Tribunale di Rimini, sentenza 20 marzo 2017 , n. 302

Nel caso in esame alcuni cittadini facevano causa civile al Comune di Cattolica (Rimini) ed a varie società organizzatrici di spettacoli, chiedendo il risarcimento per l’inquinamento acustico causato da manifestazioni e concerti musicali tenutisi dall’anno 2005 al 2011 nell’Arena cittadina. Nel caso di specie, le fonti di inquinamento acustico erano costituite dagli amplificatori, utilizzati già durante le prove pomeridiane; dall'allestimento e dal successivo smantellamento dei grandi palchi, delle torri per gli impianti di illuminazione e amplificazione, dotati di casse di grosse dimensioni, e delle platee; dagli enormi camion che trasportavano le suddette attrezzature e che sostavano con i motori accesi, producendo emissioni di rumore e maleodoranti miasmi.

Tribunale di Palermo, sez. III civile, sentenza 5 luglio 2017, n. 3612

Il Tribunale di Palermo, con la sentenza in esame, ha addebitato alla struttura ospedaliera dove era ricoverata la gestante, la responsabilità per il ritardo con il quale i sanitari avevano eseguito il parto cesareo; da tale ritardo era dipesa una situazione di ipossia perinatale, all’origine della patologia invalidante che aveva colpito il bambino. L’affermazione della responsabilità del medico per i danni cerebrali da ipossia patiti da un neonato, e causati dalla ritardata esecuzione del parto, esige la prova della sussistenza di un valido nesso causale tra l’omissione dei sanitari ed il danno, prova da ritenere sussistente quando, da un lato, non vi sia certezza che il danno cerebrale patito dal neonato sia derivato da cause naturali o genetiche e, dall’altro, appaia più probabile che non che un tempestivo o diverso intervento da parte del medico avrebbe evitato il danno.

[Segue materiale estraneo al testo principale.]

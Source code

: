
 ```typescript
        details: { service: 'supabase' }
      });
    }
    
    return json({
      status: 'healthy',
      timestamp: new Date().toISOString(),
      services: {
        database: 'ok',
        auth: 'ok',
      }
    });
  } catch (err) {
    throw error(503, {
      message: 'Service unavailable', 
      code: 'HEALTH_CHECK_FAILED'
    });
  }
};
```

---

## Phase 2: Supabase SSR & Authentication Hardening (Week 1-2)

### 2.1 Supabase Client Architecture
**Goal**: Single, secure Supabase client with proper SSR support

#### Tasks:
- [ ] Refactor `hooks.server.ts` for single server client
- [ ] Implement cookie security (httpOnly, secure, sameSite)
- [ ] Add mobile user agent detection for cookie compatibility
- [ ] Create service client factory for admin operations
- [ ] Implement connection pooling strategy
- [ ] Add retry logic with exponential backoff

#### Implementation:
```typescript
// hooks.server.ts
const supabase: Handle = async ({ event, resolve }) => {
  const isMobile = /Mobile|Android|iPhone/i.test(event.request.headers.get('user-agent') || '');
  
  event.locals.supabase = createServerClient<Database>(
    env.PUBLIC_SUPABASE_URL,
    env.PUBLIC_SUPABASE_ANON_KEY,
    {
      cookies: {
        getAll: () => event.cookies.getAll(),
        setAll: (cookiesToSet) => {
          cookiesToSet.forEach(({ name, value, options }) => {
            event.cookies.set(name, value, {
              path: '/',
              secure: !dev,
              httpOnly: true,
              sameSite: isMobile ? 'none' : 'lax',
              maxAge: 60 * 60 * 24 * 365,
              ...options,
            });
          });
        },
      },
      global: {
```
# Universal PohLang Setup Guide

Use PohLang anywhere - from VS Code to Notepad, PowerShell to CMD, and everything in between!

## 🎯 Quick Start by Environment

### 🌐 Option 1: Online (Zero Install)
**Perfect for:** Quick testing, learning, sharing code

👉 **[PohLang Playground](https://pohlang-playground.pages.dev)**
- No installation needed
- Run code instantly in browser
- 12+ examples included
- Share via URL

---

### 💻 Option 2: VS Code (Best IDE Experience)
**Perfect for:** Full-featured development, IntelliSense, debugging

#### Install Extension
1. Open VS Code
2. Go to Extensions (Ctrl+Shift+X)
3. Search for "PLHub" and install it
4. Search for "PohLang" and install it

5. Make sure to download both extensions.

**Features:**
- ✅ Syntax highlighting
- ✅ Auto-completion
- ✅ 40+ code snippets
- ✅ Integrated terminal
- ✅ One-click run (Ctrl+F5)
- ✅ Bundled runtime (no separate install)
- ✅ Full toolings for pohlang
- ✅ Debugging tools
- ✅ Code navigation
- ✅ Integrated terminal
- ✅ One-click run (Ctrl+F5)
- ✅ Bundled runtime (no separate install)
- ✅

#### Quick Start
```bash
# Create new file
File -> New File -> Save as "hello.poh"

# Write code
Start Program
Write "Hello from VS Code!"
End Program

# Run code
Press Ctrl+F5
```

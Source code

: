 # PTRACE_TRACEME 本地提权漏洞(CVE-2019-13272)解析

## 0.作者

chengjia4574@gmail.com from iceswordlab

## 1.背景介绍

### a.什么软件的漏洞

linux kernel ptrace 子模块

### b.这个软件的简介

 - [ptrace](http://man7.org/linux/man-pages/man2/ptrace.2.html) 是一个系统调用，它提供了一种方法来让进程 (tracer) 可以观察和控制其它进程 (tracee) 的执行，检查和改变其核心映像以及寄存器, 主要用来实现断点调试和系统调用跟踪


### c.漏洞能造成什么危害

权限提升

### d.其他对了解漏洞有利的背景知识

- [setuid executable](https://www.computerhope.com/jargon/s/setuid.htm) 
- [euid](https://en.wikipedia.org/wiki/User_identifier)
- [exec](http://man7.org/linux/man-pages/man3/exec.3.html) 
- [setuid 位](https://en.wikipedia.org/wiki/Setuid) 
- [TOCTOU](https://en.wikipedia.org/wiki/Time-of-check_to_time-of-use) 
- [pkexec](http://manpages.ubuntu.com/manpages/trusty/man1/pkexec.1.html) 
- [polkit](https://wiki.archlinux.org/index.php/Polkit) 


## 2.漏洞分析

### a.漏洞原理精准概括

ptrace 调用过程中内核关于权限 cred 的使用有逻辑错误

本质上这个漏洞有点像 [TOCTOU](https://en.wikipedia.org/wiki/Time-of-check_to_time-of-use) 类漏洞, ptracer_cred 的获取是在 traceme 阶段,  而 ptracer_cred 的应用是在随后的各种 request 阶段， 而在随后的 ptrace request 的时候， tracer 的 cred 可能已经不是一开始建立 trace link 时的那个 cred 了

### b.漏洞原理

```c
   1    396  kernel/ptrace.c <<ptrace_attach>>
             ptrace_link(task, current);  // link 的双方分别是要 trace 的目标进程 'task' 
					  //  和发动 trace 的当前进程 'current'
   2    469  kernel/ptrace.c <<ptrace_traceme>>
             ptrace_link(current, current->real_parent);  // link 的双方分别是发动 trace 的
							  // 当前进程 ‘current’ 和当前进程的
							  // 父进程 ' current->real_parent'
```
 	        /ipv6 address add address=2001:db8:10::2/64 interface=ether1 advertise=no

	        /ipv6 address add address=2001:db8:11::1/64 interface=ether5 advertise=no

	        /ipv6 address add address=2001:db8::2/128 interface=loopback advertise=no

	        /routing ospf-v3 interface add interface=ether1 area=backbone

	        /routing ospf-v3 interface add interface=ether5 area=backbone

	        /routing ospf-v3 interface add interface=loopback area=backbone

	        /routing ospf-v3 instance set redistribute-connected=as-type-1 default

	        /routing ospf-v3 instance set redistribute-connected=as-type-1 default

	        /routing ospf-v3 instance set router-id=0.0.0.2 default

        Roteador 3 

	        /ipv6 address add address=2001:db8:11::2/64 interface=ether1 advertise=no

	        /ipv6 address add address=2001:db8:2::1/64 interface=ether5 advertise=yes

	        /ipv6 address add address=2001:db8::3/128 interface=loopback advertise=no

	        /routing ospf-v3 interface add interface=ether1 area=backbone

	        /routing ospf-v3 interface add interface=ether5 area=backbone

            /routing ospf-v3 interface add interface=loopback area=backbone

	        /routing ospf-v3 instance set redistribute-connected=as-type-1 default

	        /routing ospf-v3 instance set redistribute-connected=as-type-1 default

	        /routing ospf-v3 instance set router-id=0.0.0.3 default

Tar Puglia, Bari, sez. II, sentenza 11 dicembre 2017, n. 1289

Nell'affidamento di incarichi professionali, i principi in materia di imparzialità, trasparenza e adeguata motivazione vanno letti in combinato disposto con l'art. 7, del d.lgs. 30.3.2001, n. 165 il quale richiede che gli incarichi individuali siano affidati, per specifiche esigenze cui non possono far fronte con personale in servizio, con contratti di lavoro autonomo, ad esperti di particolare e comprovata specializzazione anche universitaria, predeterminando durata, oggetto e compenso della collaborazione; e con l'art. 97 della Costituzione per l'accesso ai pubblici impieghi, il quale richiede una selezione sulla base di criteri predeterminati, oggettivi e "ripetibili" in sede di controllo dell'iter motivazionale. Di conseguenza la comprovata esperienza non può essere solo supposta sulla base dell'appartenenza ad una categoria professionale o del possesso di un titolo di studio e sussiste l'esigenza di una puntuale motivazione delle ragioni concrete che inducono l'Amministrazione conferente a scegliere la collaborazione di uno fra più esperti perché ritenuto maggiormente affidabile in relazione alla durata e all'oggetto e compenso della collaborazione.